We ignore the low performers. Folks in the middle,
OK, you get a little bit. So what happens? They do the test.
They have these incentives. Here’s what they found out. As long as the task involved
only mechanical skill, bonuses worked
as they would be expected. The higher the pay, the better
the performance. That makes sense. But here’s what happened. Once the task called for
even rudimentary cognitive skill, a larger reward
led to poorer performance. This is strange.
How can that possibly be? What’s interesting is that these
folks who did this are economists, two at MIT, one at University
of Chicago, one at Carnegie Mellon, the top tier
of the economics profession. They’re reaching this conclusion
that seems contrary to what a lot of us learned
in economics – the higher the reward,
the better the performance. They’re saying that once you get
above rudimentary cognitive skill, it’s the other way around. The idea that these rewards
don’t work that way seems vaguely left-wing
and socialist, doesn’t it? It’s a weird socialist conspiracy. For those of you
who have those conspiracy theories, I want to point out the notoriously
left-wing socialist group that financed the research –
the Federal Reserve Bank. This is the mainstream of the
mainstream coming to a conclusion that seems to defy
the laws of behavioural physics. This is strange, so what do they do? They say, “This is freaky.
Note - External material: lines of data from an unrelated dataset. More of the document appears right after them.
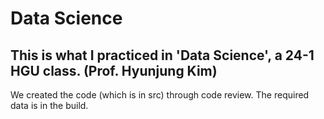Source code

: # Data Science

## This is what I practiced in 'Data Science', a 24-1 HGU class. (Prof. Hyunjung Kim)
We created the code (which is in src) through code review. The required data is in the build.
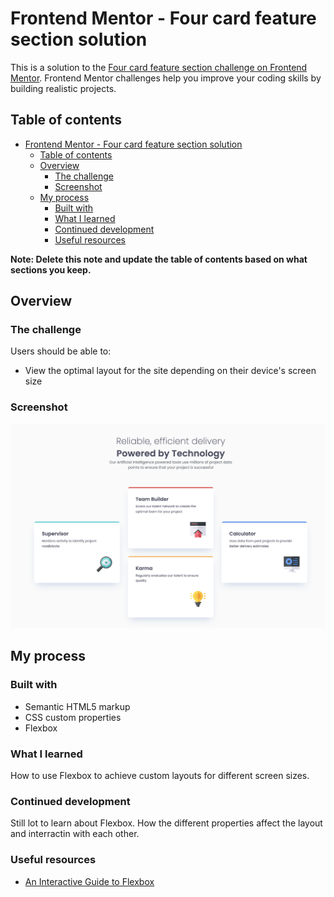 # Frontend Mentor - Four card feature section solution

This is a solution to the [Four card feature section challenge on Frontend Mentor](https://www.frontendmentor.io/challenges/four-card-feature-section-weK1eFYK). Frontend Mentor challenges help you improve your coding skills by building realistic projects. 

## Table of contents

- [Frontend Mentor - Four card feature section solution](#frontend-mentor---four-card-feature-section-solution)
  - [Table of contents](#table-of-contents)
  - [Overview](#overview)
    - [The challenge](#the-challenge)
    - [Screenshot](#screenshot)
  - [My process](#my-process)
    - [Built with](#built-with)
    - [What I learned](#what-i-learned)
    - [Continued development](#continued-development)
    - [Useful resources](#useful-resources)

**Note: Delete this note and update the table of contents based on what sections you keep.**

## Overview

### The challenge

Users should be able to:

- View the optimal layout for the site depending on their device's screen size

### Screenshot

<img src="./result.png">

## My process

### Built with

- Semantic HTML5 markup
- CSS custom properties
- Flexbox

### What I learned

How to use Flexbox to achieve custom layouts for different screen sizes.

### Continued development

Still lot to learn about Flexbox. How the different properties affect the layout and interractin with each other.

### Useful resources

- [An Interactive Guide to Flexbox](https://www.joshwcomeau.com/css/interactive-guide-to-flexbox/)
Let’s test it somewhere else. “Maybe that $50, $60 prize “isn’t sufficiently motivating
for an MIT student! “Let’s go to a place where $50
is more significant, relatively. “We’re going to go to Madurai,
rural India, “where $50, $60 is actually
a significant sum of money.” They replicated the experiment
in India, roughly as follows. Small rewards –
the equivalent of two weeks’ salary. I mean, sorry, low performance –
two weeks’ salary. Medium performance –
a month’s salary. High performance –
two months’ salary. Those are real good incentives.
You’ll get a different result here. What happened was that
the people offered the medium reward did no better than the people
offered the small reward. This time around, the people offered
the top reward did worst of all. Higher incentives led
to worse performance. What’s interesting is
that it isn’t that anomalous. This has been replicated over
and over again by psychologists, by sociologists and by economists –
over and over and over again. For simple, straightforward tasks, “if you do this, then you get that”,
they’re great! For tasks that are algorithmic, a set of rules you have to follow
and get a right answer, “if then” rewards,
carrot and stick, outstanding! But when a task gets
more complicated, when it requires conceptual,
creative thinking, those kinds of motivators
demonstrably don’t work. Fact – money is a motivator at work,
but in a slightly strange way. If you don’t pay people enough,
they won’t be motivated. There’s another paradox here. The best use of money as a motivator is to pay people enough to take
the issue of money off the table, so they’re not thinking about money,
they’re thinking about the work. Once you do that, there are three
factors that the science shows lead to better performance, not
to mention personal satisfaction – autonomy, mastery and purpose. Autonomy is our desire to be
self-directed, direct our own lives. In many ways, traditional notions
of management run foul of that. Management is great
if you want compliance. If you want engagement, which is
what we want in the workforce today, as people are doing
more sophisticated things, self-direction is better. Let me give you some examples of almost radical forms
of self-direction in the workplace that lead to good results. Let’s start with Atlassian,
an Australian software company. They do something really cool. Once a quarter on a Thursday,
they say to their developers, “For the next 24 hours,
you can work on anything you want, “the way you want,
with whomever you want. “All we ask is that you show
the results to the company “in this fun meeting –
not a star chamber session, “but with beer and cake and fun
and things like that.” It turns out that that one day
of pure, undiluted autonomy has led to a whole array of fixes
for existing software, a whole array of ideas
for new products that otherwise would never emerge –
one day. This is not the sort of thing
that I would have done before I knew this research. I would have said,
“You want people to be innovative? “Give them a frickin’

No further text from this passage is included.